=== Begin Enclosure ===

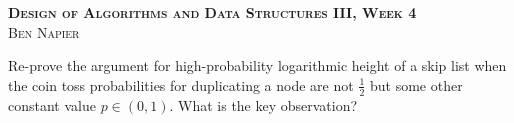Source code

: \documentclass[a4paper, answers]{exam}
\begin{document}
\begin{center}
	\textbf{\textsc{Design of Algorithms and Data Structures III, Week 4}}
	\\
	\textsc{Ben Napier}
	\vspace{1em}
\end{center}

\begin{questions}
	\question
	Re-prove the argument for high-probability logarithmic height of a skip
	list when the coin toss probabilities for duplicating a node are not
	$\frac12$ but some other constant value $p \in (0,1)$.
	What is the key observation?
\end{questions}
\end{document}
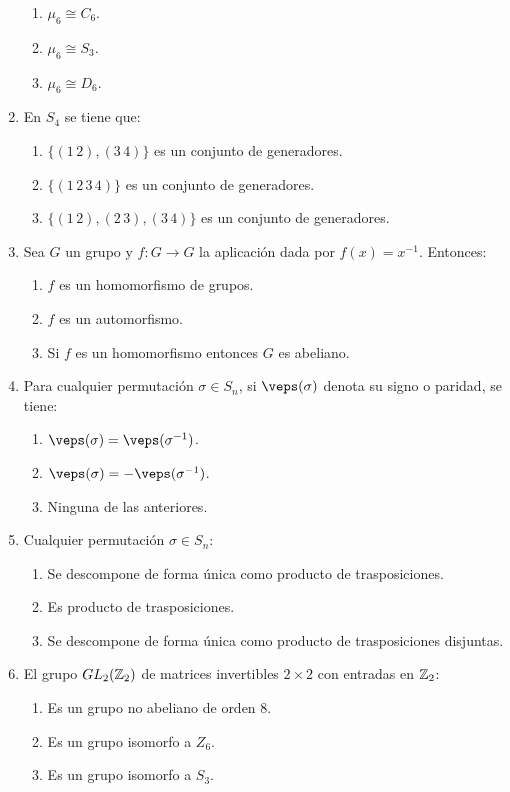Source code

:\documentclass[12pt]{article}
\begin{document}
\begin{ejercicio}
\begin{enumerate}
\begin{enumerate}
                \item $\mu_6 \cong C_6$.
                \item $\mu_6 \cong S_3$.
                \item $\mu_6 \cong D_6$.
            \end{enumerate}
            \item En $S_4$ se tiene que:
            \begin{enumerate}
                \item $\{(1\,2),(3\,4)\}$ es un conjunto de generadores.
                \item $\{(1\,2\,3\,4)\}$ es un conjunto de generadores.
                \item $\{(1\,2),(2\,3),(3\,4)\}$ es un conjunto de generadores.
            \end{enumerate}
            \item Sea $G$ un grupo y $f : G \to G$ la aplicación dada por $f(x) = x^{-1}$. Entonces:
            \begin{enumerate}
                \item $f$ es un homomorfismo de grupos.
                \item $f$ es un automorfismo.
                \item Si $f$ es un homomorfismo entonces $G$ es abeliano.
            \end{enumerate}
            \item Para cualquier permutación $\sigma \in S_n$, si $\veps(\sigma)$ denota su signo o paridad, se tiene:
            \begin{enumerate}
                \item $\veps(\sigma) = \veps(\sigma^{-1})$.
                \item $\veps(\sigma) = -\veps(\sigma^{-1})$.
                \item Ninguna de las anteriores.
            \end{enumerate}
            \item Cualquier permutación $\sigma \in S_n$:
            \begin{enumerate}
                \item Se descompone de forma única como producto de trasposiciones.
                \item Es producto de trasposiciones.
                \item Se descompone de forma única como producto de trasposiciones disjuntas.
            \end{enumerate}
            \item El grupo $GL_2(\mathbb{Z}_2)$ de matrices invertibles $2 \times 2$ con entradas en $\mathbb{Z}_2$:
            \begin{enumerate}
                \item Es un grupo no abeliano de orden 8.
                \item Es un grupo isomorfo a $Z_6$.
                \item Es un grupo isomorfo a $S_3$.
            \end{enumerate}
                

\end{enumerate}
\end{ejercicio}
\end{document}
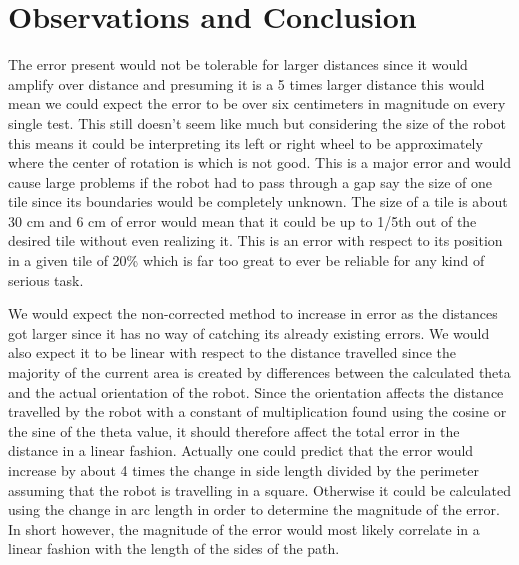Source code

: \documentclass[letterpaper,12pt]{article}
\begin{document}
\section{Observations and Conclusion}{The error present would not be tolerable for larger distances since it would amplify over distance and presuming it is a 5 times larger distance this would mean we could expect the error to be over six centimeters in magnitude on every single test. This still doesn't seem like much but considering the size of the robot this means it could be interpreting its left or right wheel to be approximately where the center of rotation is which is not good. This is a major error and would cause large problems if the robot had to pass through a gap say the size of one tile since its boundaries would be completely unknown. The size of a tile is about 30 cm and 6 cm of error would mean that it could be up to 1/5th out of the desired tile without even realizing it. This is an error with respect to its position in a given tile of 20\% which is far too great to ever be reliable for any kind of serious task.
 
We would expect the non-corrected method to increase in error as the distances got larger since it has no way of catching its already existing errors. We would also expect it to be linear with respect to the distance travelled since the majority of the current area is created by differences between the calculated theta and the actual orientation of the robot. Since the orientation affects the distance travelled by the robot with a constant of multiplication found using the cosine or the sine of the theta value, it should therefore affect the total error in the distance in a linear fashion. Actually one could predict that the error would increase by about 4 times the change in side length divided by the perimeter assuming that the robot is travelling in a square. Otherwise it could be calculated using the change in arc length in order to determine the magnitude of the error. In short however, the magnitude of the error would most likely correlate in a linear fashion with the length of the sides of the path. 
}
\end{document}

=== End Enclosure ===

### Exercise directions
Each entry above should be restated word for word, though no picture may appear in the copy.

### Output
Source code

: \documentclass[a4paper, answers]{exam}
\begin{document}
\begin{center}
	\textbf{\textsc{Design of Algorithms and Data Structures III, Week 4}}
	\\
	\textsc{Ben Napier}
	\vspace{1em}
\end{center}

\begin{questions}
	\question
	Re-prove the argument for high-probability logarithmic height of a skip
	list when the coin toss probabilities for duplicating a node are not
	$\frac12$ but some other constant value $p \in (0,1)$.
	What is the key observation?
\end{questions}
\end{document}
Source code

:\documentclass[12pt]{article}
\begin{document}
\begin{ejercicio}
\begin{enumerate}
\begin{enumerate}
                \item $\mu_6 \cong C_6$.
                \item $\mu_6 \cong S_3$.
                \item $\mu_6 \cong D_6$.
            \end{enumerate}
            \item En $S_4$ se tiene que:
            \begin{enumerate}
                \item $\{(1\,2),(3\,4)\}$ es un conjunto de generadores.
                \item $\{(1\,2\,3\,4)\}$ es un conjunto de generadores.
                \item $\{(1\,2),(2\,3),(3\,4)\}$ es un conjunto de generadores.
            \end{enumerate}
            \item Sea $G$ un grupo y $f : G \to G$ la aplicación dada por $f(x) = x^{-1}$. Entonces:
            \begin{enumerate}
                \item $f$ es un homomorfismo de grupos.
                \item $f$ es un automorfismo.
                \item Si $f$ es un homomorfismo entonces $G$ es abeliano.
            \end{enumerate}
            \item Para cualquier permutación $\sigma \in S_n$, si $\veps(\sigma)$ denota su signo o paridad, se tiene:
            \begin{enumerate}
                \item $\veps(\sigma) = \veps(\sigma^{-1})$.
                \item $\veps(\sigma) = -\veps(\sigma^{-1})$.
                \item Ninguna de las anteriores.
            \end{enumerate}
            \item Cualquier permutación $\sigma \in S_n$:
            \begin{enumerate}
                \item Se descompone de forma única como producto de trasposiciones.
                \item Es producto de trasposiciones.
                \item Se descompone de forma única como producto de trasposiciones disjuntas.
            \end{enumerate}
            \item El grupo $GL_2(\mathbb{Z}_2)$ de matrices invertibles $2 \times 2$ con entradas en $\mathbb{Z}_2$:
            \begin{enumerate}
                \item Es un grupo no abeliano de orden 8.
                \item Es un grupo isomorfo a $Z_6$.
                \item Es un grupo isomorfo a $S_3$.
            \end{enumerate}
                

\end{enumerate}
\end{ejercicio}
\end{document}
Source code

: \documentclass[letterpaper,12pt]{article}
\begin{document}
\section{Observations and Conclusion}{The error present would not be tolerable for larger distances since it would amplify over distance and presuming it is a 5 times larger distance this would mean we could expect the error to be over six centimeters in magnitude on every single test. This still doesn't seem like much but considering the size of the robot this means it could be interpreting its left or right wheel to be approximately where the center of rotation is which is not good. This is a major error and would cause large problems if the robot had to pass through a gap say the size of one tile since its boundaries would be completely unknown. The size of a tile is about 30 cm and 6 cm of error would mean that it could be up to 1/5th out of the desired tile without even realizing it. This is an error with respect to its position in a given tile of 20\% which is far too great to ever be reliable for any kind of serious task.
 
We would expect the non-corrected method to increase in error as the distances got larger since it has no way of catching its already existing errors. We would also expect it to be linear with respect to the distance travelled since the majority of the current area is created by differences between the calculated theta and the actual orientation of the robot. Since the orientation affects the distance travelled by the robot with a constant of multiplication found using the cosine or the sine of the theta value, it should therefore affect the total error in the distance in a linear fashion. Actually one could predict that the error would increase by about 4 times the change in side length divided by the perimeter assuming that the robot is travelling in a square. Otherwise it could be calculated using the change in arc length in order to determine the magnitude of the error. In short however, the magnitude of the error would most likely correlate in a linear fashion with the length of the sides of the path. 
}
\end{document}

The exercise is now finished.